The point that religion has done a great deal of good is irrelevant. It is true that Martin Luther King was deeply religious, and had religious motives. But his rhetoric was as humanist as it was religious, and the movement he led contained religious and secular people alike. Furthermore, Martin Luther King is an odd if saintly case; more common among leaders of progressive movements are religious people who are very oppressive on other issues, such as William Jennings Bryan, who crusaded for creationism in the Scopes trial. In general, religious groups often mobilize against communist oppression, but not against fascist oppression, which usually goes hand in hand with fusion of church and state. While the exceptions, that is religious groups that oppose all tyranny, including their own, are laudable, they are in the minority everywhere in the world.

Religion is totalitarian because of its near-complete destruction of the private sphere. The social structure of theocracy permeates all aspects of life, including not just the public space, but also private space issues such as clothing, food, sex, what books one is allowed to read, and what people one is allowed to associate with. In these spheres there is strict control; the Taliban’s beard patrols are the most egregious example of this, but it differs from John Ashcroft’s covering of a nude statue only by quantity, not by quality.

Further, variation on the approved line of thought is not tolerated. Academics base their research on reality rather than scripture, and are hence vilified and, when religion gains enough power, persecuted. Disagreement with scripture is heresy, punishable by death in theocracies. Books are banned; heretics are murdered; science is suppressed; freedom of thought is nonexistent. Some religions are milder about this than others, but this is always because somebody is forcing them to; in India, for example, Hindu mobs rather than the state burn Muslims because the constitution is forcing the state to be secular.

Many religious people claim that their religion is actually tolerant and peaceful, and the extremists are hijacking the religion. The claim about peace is sometimes true, since many Christian and Muslim sects oppose both American imperialism and Al Qaida. As far as scriptures go, both the Koran and the New Testament contain passages promoting the holy war to spread the word and passages exalting peace, so this is not a good test. However, these devout Christians or Muslims seldom oppose other oppressive aspects of their respective religions.

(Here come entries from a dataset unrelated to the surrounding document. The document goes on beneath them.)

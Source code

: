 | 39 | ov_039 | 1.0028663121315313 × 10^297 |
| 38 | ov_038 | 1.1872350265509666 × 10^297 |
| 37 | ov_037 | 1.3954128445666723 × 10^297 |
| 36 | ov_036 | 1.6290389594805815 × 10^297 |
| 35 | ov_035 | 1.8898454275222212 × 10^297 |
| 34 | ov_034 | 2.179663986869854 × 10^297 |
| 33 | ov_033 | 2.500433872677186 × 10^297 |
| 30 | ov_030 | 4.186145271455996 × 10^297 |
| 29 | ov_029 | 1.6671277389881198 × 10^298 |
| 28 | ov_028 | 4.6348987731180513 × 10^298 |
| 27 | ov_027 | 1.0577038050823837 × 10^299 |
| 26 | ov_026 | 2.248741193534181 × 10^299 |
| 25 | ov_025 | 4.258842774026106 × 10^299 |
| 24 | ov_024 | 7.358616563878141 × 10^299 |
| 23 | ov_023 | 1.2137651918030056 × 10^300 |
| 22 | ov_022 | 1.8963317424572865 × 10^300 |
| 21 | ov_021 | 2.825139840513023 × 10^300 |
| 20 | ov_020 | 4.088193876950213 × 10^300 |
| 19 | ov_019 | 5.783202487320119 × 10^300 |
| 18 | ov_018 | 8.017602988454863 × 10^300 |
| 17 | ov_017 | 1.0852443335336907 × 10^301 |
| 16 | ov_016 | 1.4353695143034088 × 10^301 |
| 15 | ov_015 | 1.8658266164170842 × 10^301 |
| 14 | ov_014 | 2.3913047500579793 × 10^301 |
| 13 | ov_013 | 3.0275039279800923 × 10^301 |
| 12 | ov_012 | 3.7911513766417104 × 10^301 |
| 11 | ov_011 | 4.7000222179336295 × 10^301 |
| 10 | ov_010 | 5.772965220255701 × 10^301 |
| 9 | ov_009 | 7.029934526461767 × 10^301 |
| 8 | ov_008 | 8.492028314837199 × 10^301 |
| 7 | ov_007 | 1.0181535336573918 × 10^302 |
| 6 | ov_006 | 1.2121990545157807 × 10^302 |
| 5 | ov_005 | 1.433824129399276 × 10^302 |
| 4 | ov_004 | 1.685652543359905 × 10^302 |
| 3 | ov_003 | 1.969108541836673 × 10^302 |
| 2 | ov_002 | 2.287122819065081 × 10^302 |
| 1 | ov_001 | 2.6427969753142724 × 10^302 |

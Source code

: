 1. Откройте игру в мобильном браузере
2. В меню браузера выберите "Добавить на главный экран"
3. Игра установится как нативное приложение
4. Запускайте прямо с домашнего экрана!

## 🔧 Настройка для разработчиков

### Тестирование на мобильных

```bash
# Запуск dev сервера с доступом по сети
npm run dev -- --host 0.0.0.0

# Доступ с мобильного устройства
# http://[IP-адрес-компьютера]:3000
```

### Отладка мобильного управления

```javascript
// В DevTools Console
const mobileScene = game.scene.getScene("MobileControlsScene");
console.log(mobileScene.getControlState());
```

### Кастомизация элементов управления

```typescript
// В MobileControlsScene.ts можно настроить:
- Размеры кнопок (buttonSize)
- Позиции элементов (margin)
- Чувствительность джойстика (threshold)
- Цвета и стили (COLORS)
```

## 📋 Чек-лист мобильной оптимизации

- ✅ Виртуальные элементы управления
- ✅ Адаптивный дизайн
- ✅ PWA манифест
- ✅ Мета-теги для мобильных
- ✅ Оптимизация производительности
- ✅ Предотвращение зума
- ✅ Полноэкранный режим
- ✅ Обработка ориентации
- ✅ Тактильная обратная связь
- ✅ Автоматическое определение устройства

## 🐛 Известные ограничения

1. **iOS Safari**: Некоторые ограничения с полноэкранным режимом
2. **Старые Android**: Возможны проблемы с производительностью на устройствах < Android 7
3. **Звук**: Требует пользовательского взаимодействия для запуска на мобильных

When the time came to take a stance on the religious statement in the USA’s pledge of allegiance—itself a fascist concept—hardly anyone opposed it, not even the churches that support gay marriage and abortions. Liberal Muslims who oppose anti-Semitism, veiling, and homophobia exist, but are insignificant in power and numbers compared to conservative, mainstream Islam.

Further, opposing the bad apples in your group is not enough; you have to also show that following your ideology does not lead to totalitarianism. Liberalism has its shady past too, in particular the corporate supremacy of the late 19th century in the West, but modern liberalism has absorbed enough socialist ideas for this to never happen again in a liberal state. The left-wing radicals of the 1960s were generally against authoritarianism as well as against capitalism, so if the student protests of May 1968 had toppled the French government, there would have been no risk of communist tyranny ensuing. However, this break with the shady past hardly exists in religions. Nowadays the Catholic Church is recurrently apologizing for past atrocities while still committing some, with strict opposition to abortion being the greatest. Protestants no longer murder Jews, but demonize Muslims instead; there are still no massacres only because the basically secular governments will not allow it.

Therefore, we have several world religions, which oppress women, invade people’s privacy, make shambles of free speech, and murder heathens. Further, although only the extremists actively pursue totalitarianism, the moderates are by and large very shrill and afraid to take a stand. Only when there is violence do moderate factions voice their dissent, and even then, they fail to answer the question, “How do you know you are immune to this?” What do Muslim pacifists do to quell the beheadings in Iraq? The religious liberals’ actions are commendable, but the religious conservatives do little more than wash their hands off this barbarism. The same applies to Christianity and Christian atrocities, although these are more confined to the past.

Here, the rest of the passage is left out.